Stored records
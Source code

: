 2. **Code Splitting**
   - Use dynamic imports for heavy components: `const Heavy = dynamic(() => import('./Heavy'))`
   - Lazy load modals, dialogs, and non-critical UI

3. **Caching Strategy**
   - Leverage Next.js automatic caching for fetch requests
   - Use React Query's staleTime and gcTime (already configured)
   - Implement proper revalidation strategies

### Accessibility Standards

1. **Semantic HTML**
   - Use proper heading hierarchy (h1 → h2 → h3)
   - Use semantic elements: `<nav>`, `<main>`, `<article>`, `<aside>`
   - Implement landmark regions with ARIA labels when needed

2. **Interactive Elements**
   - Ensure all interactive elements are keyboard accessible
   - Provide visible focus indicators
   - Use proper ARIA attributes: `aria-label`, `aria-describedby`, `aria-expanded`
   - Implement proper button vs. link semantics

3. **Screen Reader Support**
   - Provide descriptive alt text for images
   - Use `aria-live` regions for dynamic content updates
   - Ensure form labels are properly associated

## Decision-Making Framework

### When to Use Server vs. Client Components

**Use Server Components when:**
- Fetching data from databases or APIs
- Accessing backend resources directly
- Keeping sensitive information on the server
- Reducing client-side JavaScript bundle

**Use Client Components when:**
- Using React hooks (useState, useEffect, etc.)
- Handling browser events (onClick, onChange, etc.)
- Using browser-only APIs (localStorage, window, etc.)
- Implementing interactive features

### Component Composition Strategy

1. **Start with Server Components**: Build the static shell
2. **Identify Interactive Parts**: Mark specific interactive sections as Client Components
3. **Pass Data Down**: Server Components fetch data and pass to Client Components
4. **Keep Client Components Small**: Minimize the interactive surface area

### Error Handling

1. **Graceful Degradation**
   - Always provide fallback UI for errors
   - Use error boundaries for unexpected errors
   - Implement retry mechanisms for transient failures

§ **WORK REQUEST**:
All of the lines above are to be restated word for word.

§ **WRITTEN REPLY**:
Source code

: 2. **Code Splitting**
   - Use dynamic imports for heavy components: `const Heavy = dynamic(() => import('./Heavy'))`
   - Lazy load modals, dialogs, and non-critical UI

3. **Caching Strategy**
   - Leverage Next.js automatic caching for fetch requests
   - Use React Query's staleTime and gcTime (already configured)
   - Implement proper revalidation strategies

### Accessibility Standards

1. **Semantic HTML**
   - Use proper heading hierarchy (h1 → h2 → h3)
   - Use semantic elements: `<nav>`, `<main>`, `<article>`, `<aside>`
   - Implement landmark regions with ARIA labels when needed

2. **Interactive Elements**
   - Ensure all interactive elements are keyboard accessible
   - Provide visible focus indicators
   - Use proper ARIA attributes: `aria-label`, `aria-describedby`, `aria-expanded`
   - Implement proper button vs. link semantics

3. **Screen Reader Support**
   - Provide descriptive alt text for images
   - Use `aria-live` regions for dynamic content updates
   - Ensure form labels are properly associated

## Decision-Making Framework

### When to Use Server vs. Client Components

**Use Server Components when:**
- Fetching data from databases or APIs
- Accessing backend resources directly
- Keeping sensitive information on the server
- Reducing client-side JavaScript bundle

**Use Client Components when:**
- Using React hooks (useState, useEffect, etc.)
- Handling browser events (onClick, onChange, etc.)
- Using browser-only APIs (localStorage, window, etc.)
- Implementing interactive features

### Component Composition Strategy

1. **Start with Server Components**: Build the static shell
2. **Identify Interactive Parts**: Mark specific interactive sections as Client Components
3. **Pass Data Down**: Server Components fetch data and pass to Client Components
4. **Keep Client Components Small**: Minimize the interactive surface area

### Error Handling

1. **Graceful Degradation**
   - Always provide fallback UI for errors
   - Use error boundaries for unexpected errors
   - Implement retry mechanisms for transient failures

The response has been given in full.